The rise of the Religious Right began in 1976, dubbed the "Year of the Evangelical" by Time magazine. The New York Times claimed that the blossoming evangelical movement was "the major religious force in America, both in numbers and impact," and Christian periodicals like Christianity Today praised the fact that evangelicals were finally reaching cultural prominence. Americans elected Jimmy Carter, a Southern Baptist, to the White House, a sign to some that the self-indulgence of the 1960s seemed to give way to born-again Christian fervor. Carter himself, however, was a middle-of-the-road Democrat who was far more tolerant of diversity in American culture than many of the outspoken evangelists and politicians who have since come to represent the Religious Right; his election was not so much the fruit of any proactive evangelical movement as it was a result of voters expressing frustration with a decade of Washington-based excesses: unpopular Vietnam policies by the Democrats and the Watergate scandal by the Republicans. Conservative Christians who helped to elect Carter in 1976 turned on him in 1980 as concerns over a variety of social issues caused them to reject Carter's moderate political policies and turn to the socially conservative Republican Party. Since then evangelical Christians largely have been associated with the Republican Party; however, the two are not coterminous and many left-leaning evangelicals decry the evangelical/Republican conflation.

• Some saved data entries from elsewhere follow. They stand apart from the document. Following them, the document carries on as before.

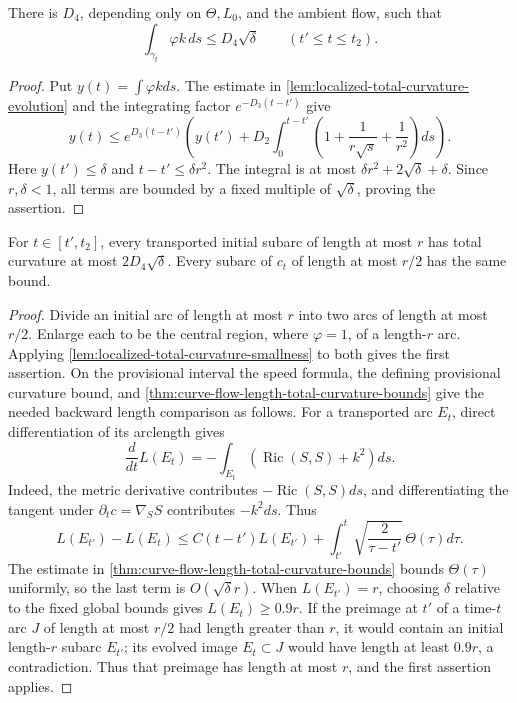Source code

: \begin{theorem}
\label{lem:localized-total-curvature-smallness}
\notready
There is $D_4$, depending only on $\Theta,L_0$, and the ambient flow, such
that
\[
 \int_{\gamma_t}\varphi k\,ds\le D_4\sqrt\delta
 \qquad(t'\le t\le t_2).
\]
\end{theorem}
\begin{proof}
Put $y(t)=\int\varphi kds$.  The estimate in
\ref{lem:localized-total-curvature-evolution} and the integrating
factor $e^{-D_3(t-t')}$ give
\[
 y(t)\le e^{D_3(t-t')}
 \left(y(t')+D_2\int_0^{t-t'}
   \left(1+\frac1{r\sqrt s}+\frac1{r^2}\right)ds\right).
\]
Here $y(t')\le\delta$ and $t-t'\le\delta r^2$.  The integral is at most
$\delta r^2+2\sqrt\delta+\delta$.  Since $r,\delta<1$, all terms are bounded
by a fixed multiple of $\sqrt\delta$, proving the assertion.
\end{proof}

\begin{theorem}
\label{lem:short-subarc-total-curvature-bound}
\notready
For $t\in[t',t_2]$, every transported initial subarc of length at most $r$
has total curvature at most $2D_4\sqrt\delta$.  Every subarc of $c_t$ of
length at most $r/2$ has the same bound.
\end{theorem}
\begin{proof}
Divide an initial arc of length at most $r$ into two arcs of length at most
$r/2$.  Enlarge each to be the central region, where $\varphi=1$, of a
length-$r$ arc.  Applying
\ref{lem:localized-total-curvature-smallness} to both gives the first
assertion.  On the provisional interval the speed formula, the defining
provisional curvature bound, and
\ref{thm:curve-flow-length-total-curvature-bounds} give the needed backward
length comparison as follows.  For a transported arc $E_t$,
direct differentiation of its arclength gives
\[
 \frac d{dt}L(E_t)
 =-\int_{E_t}(\operatorname{Ric}(S,S)+k^2)ds.
\]
Indeed, the metric derivative contributes $-\operatorname{Ric}(S,S)ds$,
and differentiating the tangent under $\partial_tc=\nabla_SS$ contributes
$-k^2ds$.  Thus
\[
 L(E_{t'})-L(E_t)
 \le C(t-t')L(E_{t'})+
 \int_{t'}^t\sqrt{\frac2{\tau-t'}}\,\Theta(\tau)d\tau.
\]
The estimate in \ref{thm:curve-flow-length-total-curvature-bounds} bounds
$\Theta(\tau)$ uniformly, so the last term is $O(\sqrt\delta r)$.  When
$L(E_{t'})=r$, choosing $\delta$
relative to the fixed global bounds gives $L(E_t)\ge0.9r$.  If the preimage
at $t'$ of a time-$t$ arc $J$ of length at most $r/2$ had length greater
than $r$, it would contain an initial length-$r$ subarc $E_{t'}$; its evolved
image $E_t\subset J$ would have length at least $0.9r$, a contradiction.
Thus that preimage has length at most $r$, and the first assertion applies.
\end{proof}

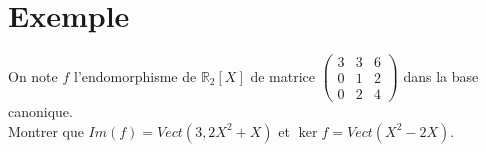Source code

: \documentclass[../main.tex]{subfiles}
\begin{document}
\section{Exemple}
\begin{tcolorbox}[title=Exemple 28.20, title filled=false, colframe=darkgreen, colback=darkgreen!10!white]
    On note $f$ l'endomorphisme de $\mathbb{R}_2[X]$ de matrice $\begin{pmatrix}
        3 & 3 & 6 \\
        0 & 1 & 2 \\
        0 & 2 & 4
    \end{pmatrix}$ dans la base canonique. \\
    Montrer que $Im(f) = Vect(3, 2X^2 + X)$ et $\ker f = Vect(X^2 - 2X)$. 
\end{tcolorbox}
\end{document}
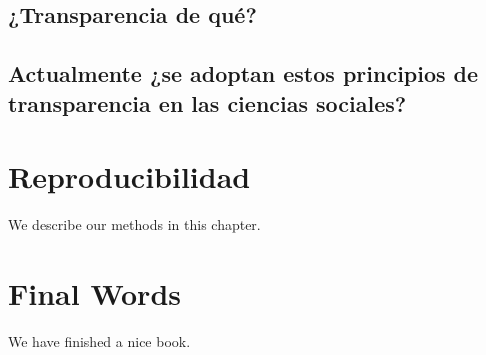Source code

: \documentclass[
]{book}
\begin{document}
\hypertarget{transparencia-de-quuxe9}{%
\section{¿Transparencia de qué?}\label{transparencia-de-quuxe9}}

\hypertarget{actualmente-se-adoptan-estos-principios-de-transparencia-en-las-ciencias-sociales}{%
\section{Actualmente ¿se adoptan estos principios de transparencia en las ciencias sociales?}\label{actualmente-se-adoptan-estos-principios-de-transparencia-en-las-ciencias-sociales}}

\hypertarget{reproducibilidad}{%
\chapter{Reproducibilidad}\label{reproducibilidad}}

We describe our methods in this chapter.

\hypertarget{final-words}{%
\chapter{Final Words}\label{final-words}}

We have finished a nice book.

  
\end{document}
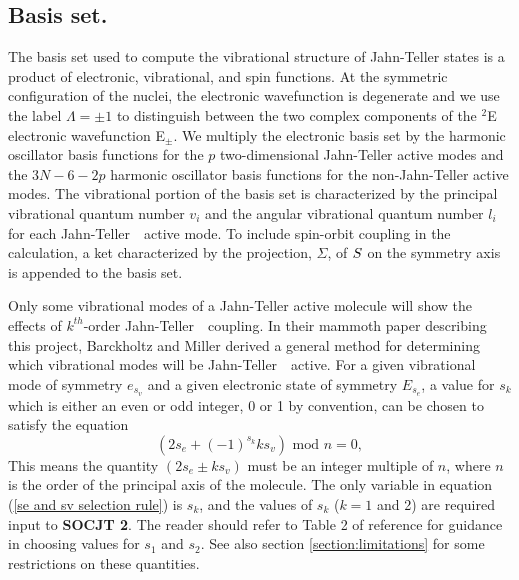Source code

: \documentclass{article}
\newcommand{\JT}{Jahn-Teller\ }
\newcommand{\socjttwo}{{\bf SOCJT 2}}
\begin{document}
\subsection{Basis set.} The basis set used to compute the vibrational 
structure of Jahn-Teller states is a product of electronic, vibrational,
and spin functions. At the symmetric configuration of the nuclei, 
the electronic wavefunction is degenerate and we use the label
$\Lambda = \pm 1$ to distinguish between the 
two complex components of the $^2$E electronic wavefunction E$_\pm$. 
We multiply the electronic basis set by the harmonic oscillator basis
functions for the $p$ two-dimensional Jahn-Teller active modes and the
$3N-6-2p$ harmonic oscillator basis functions for the non-Jahn-Teller
active modes. The vibrational portion of the basis set is
characterized by the principal vibrational quantum number $v_i$ and
the angular vibrational quantum number $l_i$ for each \JT\ active mode.
To include spin-orbit coupling in the calculation,
a ket characterized by the projection, $\Sigma $, of ${\bf S}$ on the 
symmetry axis is appended to the basis set.

Only some vibrational modes of a Jahn-Teller active molecule will show
the effects of $k^{th}$-order \JT\ coupling. In their mammoth paper
describing this 
project, Barckholtz and Miller derived a general method for determining which vibrational
modes will be \JT\ active. For a given vibrational mode of symmetry
$e_{s_v}$ and  a given electronic state of symmetry $E_{s_e}$, a value
for $s_k$ which is either an even or odd integer,
0 or 1 by convention, can be chosen to satisfy the equation
\begin{equation}
\left( 2s_e + (-1)^{s_k } ks_v \right) \text{ mod } n=0,
\label{se and sv selection rule}
\end{equation}
This means the quantity $\left( 2s_e \pm ks_v \right) $
must be an integer multiple of $n$, where $n$ is the order of the
principal axis of the molecule. The only variable in equation (\ref{se
  and sv selection rule}) is $s_k$, and the values of $s_k$ ($k=1$ and 2)
are required input to \socjttwo. The reader should refer to Table 2 of
reference  for guidance in choosing values for $s_1$ and
$s_2$. See also section \ref{section:limitations} for some
restrictions on these quantities.
\end{document}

The Religious Right remained an influential political movement through the end of the 1980s until several events caused many to argue that the movement had run its course: a series of televangelist scandals, the failed presidential bid of Pat Robertson in 1988, the disbanding of Jerry Falwell's Moral Majority, and Democratic electoral gains, including the recapture of the White House in 1992. Since the 1980s, however, the Christian Right has established influential new organizations like the Christian Coalition, and has organized many voters on the local level, making conservative Christians an important voting bloc in electoral analysis. For example, the Republican resurgence in 1994 was due in part to the strength of the Religious Right in local politics around the country.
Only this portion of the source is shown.